Task brief → Line by line, give the data again exactly as it appears.

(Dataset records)
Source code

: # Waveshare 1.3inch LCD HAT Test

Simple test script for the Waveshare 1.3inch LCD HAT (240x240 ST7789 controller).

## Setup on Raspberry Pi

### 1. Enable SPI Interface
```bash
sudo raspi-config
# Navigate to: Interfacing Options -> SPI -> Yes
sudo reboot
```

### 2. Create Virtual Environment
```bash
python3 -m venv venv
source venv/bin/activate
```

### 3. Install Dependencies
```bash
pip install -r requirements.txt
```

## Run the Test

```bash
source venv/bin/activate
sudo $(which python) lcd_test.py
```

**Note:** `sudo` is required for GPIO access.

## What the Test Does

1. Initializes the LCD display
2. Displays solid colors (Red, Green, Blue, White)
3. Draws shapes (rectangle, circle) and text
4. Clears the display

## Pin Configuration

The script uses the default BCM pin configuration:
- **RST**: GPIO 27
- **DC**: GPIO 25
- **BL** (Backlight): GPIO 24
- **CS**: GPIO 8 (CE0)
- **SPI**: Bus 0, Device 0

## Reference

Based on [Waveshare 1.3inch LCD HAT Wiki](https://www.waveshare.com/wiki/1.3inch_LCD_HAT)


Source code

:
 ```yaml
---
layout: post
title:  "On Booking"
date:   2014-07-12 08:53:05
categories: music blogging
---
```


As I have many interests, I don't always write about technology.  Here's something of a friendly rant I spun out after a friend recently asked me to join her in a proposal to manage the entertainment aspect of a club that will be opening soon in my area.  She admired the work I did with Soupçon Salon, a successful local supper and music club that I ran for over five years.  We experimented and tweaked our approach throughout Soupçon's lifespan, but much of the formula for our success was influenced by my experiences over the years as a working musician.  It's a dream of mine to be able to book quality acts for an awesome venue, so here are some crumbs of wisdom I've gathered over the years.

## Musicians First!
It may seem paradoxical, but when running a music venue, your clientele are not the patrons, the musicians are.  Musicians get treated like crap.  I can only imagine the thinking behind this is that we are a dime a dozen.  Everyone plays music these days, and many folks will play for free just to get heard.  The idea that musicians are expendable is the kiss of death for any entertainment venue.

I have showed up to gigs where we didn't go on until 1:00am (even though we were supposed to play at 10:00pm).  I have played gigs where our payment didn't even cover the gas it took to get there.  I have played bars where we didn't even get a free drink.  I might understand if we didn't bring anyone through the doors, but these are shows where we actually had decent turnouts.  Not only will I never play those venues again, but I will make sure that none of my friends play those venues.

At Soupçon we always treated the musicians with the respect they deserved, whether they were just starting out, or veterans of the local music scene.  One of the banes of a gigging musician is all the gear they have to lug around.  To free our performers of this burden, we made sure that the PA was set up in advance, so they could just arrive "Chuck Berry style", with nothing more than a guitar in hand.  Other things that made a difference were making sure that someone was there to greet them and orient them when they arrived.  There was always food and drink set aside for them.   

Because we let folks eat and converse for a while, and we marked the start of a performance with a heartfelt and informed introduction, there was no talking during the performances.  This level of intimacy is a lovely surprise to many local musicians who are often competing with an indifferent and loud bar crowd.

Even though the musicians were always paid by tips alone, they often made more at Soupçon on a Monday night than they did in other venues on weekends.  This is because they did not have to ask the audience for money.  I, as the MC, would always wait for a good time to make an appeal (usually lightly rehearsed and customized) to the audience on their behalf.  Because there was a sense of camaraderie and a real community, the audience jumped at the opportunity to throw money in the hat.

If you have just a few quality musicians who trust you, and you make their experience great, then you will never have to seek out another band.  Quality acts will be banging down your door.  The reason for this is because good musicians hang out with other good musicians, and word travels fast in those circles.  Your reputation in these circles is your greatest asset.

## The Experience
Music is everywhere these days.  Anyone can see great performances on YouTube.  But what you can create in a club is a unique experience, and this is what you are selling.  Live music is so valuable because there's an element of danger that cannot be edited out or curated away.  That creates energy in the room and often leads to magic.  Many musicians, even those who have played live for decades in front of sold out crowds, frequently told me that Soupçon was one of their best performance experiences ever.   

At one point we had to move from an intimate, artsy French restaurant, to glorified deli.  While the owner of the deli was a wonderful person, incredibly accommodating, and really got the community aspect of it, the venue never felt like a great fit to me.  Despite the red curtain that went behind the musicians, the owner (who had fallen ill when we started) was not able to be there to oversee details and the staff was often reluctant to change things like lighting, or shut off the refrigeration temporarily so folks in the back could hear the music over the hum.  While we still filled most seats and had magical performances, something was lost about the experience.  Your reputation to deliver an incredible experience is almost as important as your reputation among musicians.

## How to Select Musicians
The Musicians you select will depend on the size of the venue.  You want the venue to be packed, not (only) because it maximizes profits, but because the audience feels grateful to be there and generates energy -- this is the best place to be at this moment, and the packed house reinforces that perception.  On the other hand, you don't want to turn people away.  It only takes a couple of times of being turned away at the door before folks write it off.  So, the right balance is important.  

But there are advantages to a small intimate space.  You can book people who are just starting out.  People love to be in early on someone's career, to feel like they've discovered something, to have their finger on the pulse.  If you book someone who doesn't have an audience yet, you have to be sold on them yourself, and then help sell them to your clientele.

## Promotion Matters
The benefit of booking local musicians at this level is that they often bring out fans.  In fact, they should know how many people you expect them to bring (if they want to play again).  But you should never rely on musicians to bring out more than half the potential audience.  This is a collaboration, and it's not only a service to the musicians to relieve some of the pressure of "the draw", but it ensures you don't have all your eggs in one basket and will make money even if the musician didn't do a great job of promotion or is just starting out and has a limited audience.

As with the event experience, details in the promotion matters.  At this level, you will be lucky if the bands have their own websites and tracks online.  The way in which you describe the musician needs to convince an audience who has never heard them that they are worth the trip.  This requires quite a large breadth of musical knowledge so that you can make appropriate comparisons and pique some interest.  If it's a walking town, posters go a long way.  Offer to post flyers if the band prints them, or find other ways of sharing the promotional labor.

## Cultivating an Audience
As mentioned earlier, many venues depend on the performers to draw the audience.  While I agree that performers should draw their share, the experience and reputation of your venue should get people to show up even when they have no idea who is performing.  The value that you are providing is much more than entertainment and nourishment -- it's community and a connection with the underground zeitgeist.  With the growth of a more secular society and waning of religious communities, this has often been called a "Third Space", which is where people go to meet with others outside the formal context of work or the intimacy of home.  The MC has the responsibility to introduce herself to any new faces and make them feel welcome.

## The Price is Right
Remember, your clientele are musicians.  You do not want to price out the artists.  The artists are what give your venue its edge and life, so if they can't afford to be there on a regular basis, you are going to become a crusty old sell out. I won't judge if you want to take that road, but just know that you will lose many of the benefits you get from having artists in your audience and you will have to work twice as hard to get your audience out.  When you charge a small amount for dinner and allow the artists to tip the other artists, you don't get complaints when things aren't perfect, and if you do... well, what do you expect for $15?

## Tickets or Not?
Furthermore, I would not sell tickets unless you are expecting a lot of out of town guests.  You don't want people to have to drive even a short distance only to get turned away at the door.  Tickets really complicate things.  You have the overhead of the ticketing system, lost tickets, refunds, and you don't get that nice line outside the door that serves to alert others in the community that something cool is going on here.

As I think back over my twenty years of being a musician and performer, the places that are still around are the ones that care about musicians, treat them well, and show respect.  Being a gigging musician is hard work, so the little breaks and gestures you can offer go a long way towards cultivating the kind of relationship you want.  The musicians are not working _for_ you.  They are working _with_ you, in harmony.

Task answer →
Source code

: # Waveshare 1.3inch LCD HAT Test

Simple test script for the Waveshare 1.3inch LCD HAT (240x240 ST7789 controller).

## Setup on Raspberry Pi

### 1. Enable SPI Interface
```bash
sudo raspi-config
# Navigate to: Interfacing Options -> SPI -> Yes
sudo reboot
```

### 2. Create Virtual Environment
```bash
python3 -m venv venv
source venv/bin/activate
```

### 3. Install Dependencies
```bash
pip install -r requirements.txt
```

## Run the Test

```bash
source venv/bin/activate
sudo $(which python) lcd_test.py
```

**Note:** `sudo` is required for GPIO access.

## What the Test Does

1. Initializes the LCD display
2. Displays solid colors (Red, Green, Blue, White)
3. Draws shapes (rectangle, circle) and text
4. Clears the display

## Pin Configuration

The script uses the default BCM pin configuration:
- **RST**: GPIO 27
- **DC**: GPIO 25
- **BL** (Backlight): GPIO 24
- **CS**: GPIO 8 (CE0)
- **SPI**: Bus 0, Device 0

## Reference

Based on [Waveshare 1.3inch LCD HAT Wiki](https://www.waveshare.com/wiki/1.3inch_LCD_HAT)


Source code

:
 ```yaml
---
layout: post
title:  "On Booking"
date:   2014-07-12 08:53:05
categories: music blogging
---
```


As I have many interests, I don't always write about technology.  Here's something of a friendly rant I spun out after a friend recently asked me to join her in a proposal to manage the entertainment aspect of a club that will be opening soon in my area.  She admired the work I did with Soupçon Salon, a successful local supper and music club that I ran for over five years.  We experimented and tweaked our approach throughout Soupçon's lifespan, but much of the formula for our success was influenced by my experiences over the years as a working musician.  It's a dream of mine to be able to book quality acts for an awesome venue, so here are some crumbs of wisdom I've gathered over the years.

## Musicians First!
It may seem paradoxical, but when running a music venue, your clientele are not the patrons, the musicians are.  Musicians get treated like crap.  I can only imagine the thinking behind this is that we are a dime a dozen.  Everyone plays music these days, and many folks will play for free just to get heard.  The idea that musicians are expendable is the kiss of death for any entertainment venue.

I have showed up to gigs where we didn't go on until 1:00am (even though we were supposed to play at 10:00pm).  I have played gigs where our payment didn't even cover the gas it took to get there.  I have played bars where we didn't even get a free drink.  I might understand if we didn't bring anyone through the doors, but these are shows where we actually had decent turnouts.  Not only will I never play those venues again, but I will make sure that none of my friends play those venues.

At Soupçon we always treated the musicians with the respect they deserved, whether they were just starting out, or veterans of the local music scene.  One of the banes of a gigging musician is all the gear they have to lug around.  To free our performers of this burden, we made sure that the PA was set up in advance, so they could just arrive "Chuck Berry style", with nothing more than a guitar in hand.  Other things that made a difference were making sure that someone was there to greet them and orient them when they arrived.  There was always food and drink set aside for them.   

Because we let folks eat and converse for a while, and we marked the start of a performance with a heartfelt and informed introduction, there was no talking during the performances.  This level of intimacy is a lovely surprise to many local musicians who are often competing with an indifferent and loud bar crowd.

Even though the musicians were always paid by tips alone, they often made more at Soupçon on a Monday night than they did in other venues on weekends.  This is because they did not have to ask the audience for money.  I, as the MC, would always wait for a good time to make an appeal (usually lightly rehearsed and customized) to the audience on their behalf.  Because there was a sense of camaraderie and a real community, the audience jumped at the opportunity to throw money in the hat.

If you have just a few quality musicians who trust you, and you make their experience great, then you will never have to seek out another band.  Quality acts will be banging down your door.  The reason for this is because good musicians hang out with other good musicians, and word travels fast in those circles.  Your reputation in these circles is your greatest asset.

## The Experience
Music is everywhere these days.  Anyone can see great performances on YouTube.  But what you can create in a club is a unique experience, and this is what you are selling.  Live music is so valuable because there's an element of danger that cannot be edited out or curated away.  That creates energy in the room and often leads to magic.  Many musicians, even those who have played live for decades in front of sold out crowds, frequently told me that Soupçon was one of their best performance experiences ever.   

At one point we had to move from an intimate, artsy French restaurant, to glorified deli.  While the owner of the deli was a wonderful person, incredibly accommodating, and really got the community aspect of it, the venue never felt like a great fit to me.  Despite the red curtain that went behind the musicians, the owner (who had fallen ill when we started) was not able to be there to oversee details and the staff was often reluctant to change things like lighting, or shut off the refrigeration temporarily so folks in the back could hear the music over the hum.  While we still filled most seats and had magical performances, something was lost about the experience.  Your reputation to deliver an incredible experience is almost as important as your reputation among musicians.

## How to Select Musicians
The Musicians you select will depend on the size of the venue.  You want the venue to be packed, not (only) because it maximizes profits, but because the audience feels grateful to be there and generates energy -- this is the best place to be at this moment, and the packed house reinforces that perception.  On the other hand, you don't want to turn people away.  It only takes a couple of times of being turned away at the door before folks write it off.  So, the right balance is important.  

But there are advantages to a small intimate space.  You can book people who are just starting out.  People love to be in early on someone's career, to feel like they've discovered something, to have their finger on the pulse.  If you book someone who doesn't have an audience yet, you have to be sold on them yourself, and then help sell them to your clientele.

## Promotion Matters
The benefit of booking local musicians at this level is that they often bring out fans.  In fact, they should know how many people you expect them to bring (if they want to play again).  But you should never rely on musicians to bring out more than half the potential audience.  This is a collaboration, and it's not only a service to the musicians to relieve some of the pressure of "the draw", but it ensures you don't have all your eggs in one basket and will make money even if the musician didn't do a great job of promotion or is just starting out and has a limited audience.

As with the event experience, details in the promotion matters.  At this level, you will be lucky if the bands have their own websites and tracks online.  The way in which you describe the musician needs to convince an audience who has never heard them that they are worth the trip.  This requires quite a large breadth of musical knowledge so that you can make appropriate comparisons and pique some interest.  If it's a walking town, posters go a long way.  Offer to post flyers if the band prints them, or find other ways of sharing the promotional labor.

## Cultivating an Audience
As mentioned earlier, many venues depend on the performers to draw the audience.  While I agree that performers should draw their share, the experience and reputation of your venue should get people to show up even when they have no idea who is performing.  The value that you are providing is much more than entertainment and nourishment -- it's community and a connection with the underground zeitgeist.  With the growth of a more secular society and waning of religious communities, this has often been called a "Third Space", which is where people go to meet with others outside the formal context of work or the intimacy of home.  The MC has the responsibility to introduce herself to any new faces and make them feel welcome.

## The Price is Right
Remember, your clientele are musicians.  You do not want to price out the artists.  The artists are what give your venue its edge and life, so if they can't afford to be there on a regular basis, you are going to become a crusty old sell out. I won't judge if you want to take that road, but just know that you will lose many of the benefits you get from having artists in your audience and you will have to work twice as hard to get your audience out.  When you charge a small amount for dinner and allow the artists to tip the other artists, you don't get complaints when things aren't perfect, and if you do... well, what do you expect for $15?

## Tickets or Not?
Furthermore, I would not sell tickets unless you are expecting a lot of out of town guests.  You don't want people to have to drive even a short distance only to get turned away at the door.  Tickets really complicate things.  You have the overhead of the ticketing system, lost tickets, refunds, and you don't get that nice line outside the door that serves to alert others in the community that something cool is going on here.

As I think back over my twenty years of being a musician and performer, the places that are still around are the ones that care about musicians, treat them well, and show respect.  Being a gigging musician is hard work, so the little breaks and gestures you can offer go a long way towards cultivating the kind of relationship you want.  The musicians are not working _for_ you.  They are working _with_ you, in harmony.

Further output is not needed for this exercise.